A German government plan to force 2.7GW of lignite-fired power plants off the open market and into an emergency-only reserve in exchange for compensation has cleared the EU state aid hurdle, the European Commission said on Friday.
There was uncertainty around whether the plan, in Europe’s most liquid power market, would be approved by the EU’s executive body. Legal experts had said the measure might be considered illegal state aid on grounds there would be no tenders for selecting the plants for the reserve (see EDEM 18 August 2015).
But the German government wanted to remove the plants from the open market and place them in the reserve to help get the country’s 2020 emissions reduction target back on track.
“The commission concluded that the measure promotes EU environmental objectives, as it helps Germany to achieve its CO2 emissions target, without unduly distorting competition in the single market,” the commission said.
The reserve should ensure Germany’s power supply security at times of low renewable energy generation. It would only be used when power supply could not meet demand on the short-term market unexpectedly, although this is unlikely to happen before 2020 according to some experts (see EDEM 10 July 2015).
When Germany first unveiled what was in effect the early forerunner of the lignite reserve – the climate levy proposal – it had a bullish impact on the power market. But this then faded away gradually as participants realised it would be replaced with something less ambitious (see EDEM 10 June 2015).
The lignite reserve will already be providing some support to the far curve of the German power market due to the gradual removal of baseload capacity it involves. But the extent of this would be difficult to value as it would already have been priced in by the initial climate-levy-inspired push higher in June last year.
The eight lignite units that have agreed to enter the reserve would be paid €1.6bn in total for being there for four years, after which they would have to close down. They will not be able to sell power on the market while in the reserve.
The European Commission found the planned compensation was not excessive. While the remuneration would go towards profits the plants’ operators would have to forego by not selling power on the market, decommissioning costs would still be borne by operators.
The regulation for moving the eight lignite units of RWE, Vattenfall and MIBRAG to the reserve is being discussed by the German parliament, together with legislation for the country’s new power market design.
The economic affairs ministry expects the parliament to approve the package in July, just before its summer break.
The units would be moved to the reserve gradually between October 2016 and 2019. They represent 13% of Germany’s lignite-fired capacity.
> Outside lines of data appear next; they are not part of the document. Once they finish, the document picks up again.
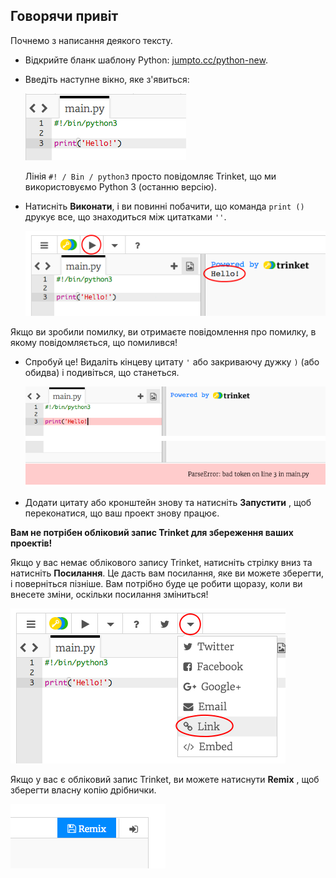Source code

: ## Говорячи привіт

Почнемо з написання деякого тексту.

+ Відкрийте бланк шаблону Python: <a href="http://jumpto.cc/python-new" target="_blank">jumpto.cc/python-new</a>.

+ Введіть наступне вікно, яке з'явиться:
    
    ![скріншот](images/me-hi.png)
    
    Лінія `#! / Bin / python3` просто повідомляє Trinket, що ми використовуємо Python 3 (останню версію).

+ Натисніть **Виконати**, і ви повинні побачити, що команда `print ()` друкує все, що знаходиться між цитатками `''`.
    
    ![скріншот](images/me-hi-test.png)

Якщо ви зробили помилку, ви отримаєте повідомлення про помилку, в якому повідомляється, що помилився!

+ Спробуй це! Видаліть кінцеву цитату `'` або закриваючу дужку `)` (або обидва) і подивіться, що станеться.
    
    ![скріншот](images/me-syntax.png)

+ Додати цитату або кронштейн знову та натисніть **Запустити** , щоб переконатися, що ваш проект знову працює.

**Вам не потрібен обліковий запис Trinket для збереження ваших проектів!**

Якщо у вас немає облікового запису Trinket, натисніть стрілку вниз та натисніть **Посилання**. Це дасть вам посилання, яке ви можете зберегти, і поверніться пізніше. Вам потрібно буде це робити щоразу, коли ви внесете зміни, оскільки посилання зміниться!

![скріншот](images/me-link.png)

Якщо у вас є обліковий запис Trinket, ви можете натиснути **Remix** , щоб зберегти власну копію дрібнички.

![скріншот](images/me-remix.png)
The 352MW Buschhaus plant belonging to lignite mining and electricity company MIBRAG is set to be the first entrant to the reserve on 1 October.
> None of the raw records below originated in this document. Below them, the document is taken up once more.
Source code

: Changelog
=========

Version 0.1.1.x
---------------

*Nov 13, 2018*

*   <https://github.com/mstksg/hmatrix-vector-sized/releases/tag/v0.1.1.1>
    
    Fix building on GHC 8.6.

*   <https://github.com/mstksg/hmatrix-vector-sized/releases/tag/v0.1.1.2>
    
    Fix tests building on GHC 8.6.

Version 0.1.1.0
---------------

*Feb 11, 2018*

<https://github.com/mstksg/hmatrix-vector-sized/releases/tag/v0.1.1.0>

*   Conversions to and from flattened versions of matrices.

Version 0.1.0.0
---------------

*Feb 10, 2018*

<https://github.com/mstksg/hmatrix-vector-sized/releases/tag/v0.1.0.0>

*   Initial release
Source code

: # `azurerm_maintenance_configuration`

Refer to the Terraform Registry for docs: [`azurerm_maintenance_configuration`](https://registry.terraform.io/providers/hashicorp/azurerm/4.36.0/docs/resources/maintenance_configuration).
The reserve is expected to cut Germany’s annual emissions by 11-12.5m tonnes of CO2 by 2020, yielding about half the additional reduction needed to meet the target.
The government initially intended to impose a climate levy on fossil-fuel generation to achieve the 2020 emissions target, but gave up this plan in the face of outcry from the coal industry.
However several market participants have expressed concern that lignite plants are an inefficient fuel type for the reserve because they cannot ramp up and down quickly (see EDEM 4 September 2015).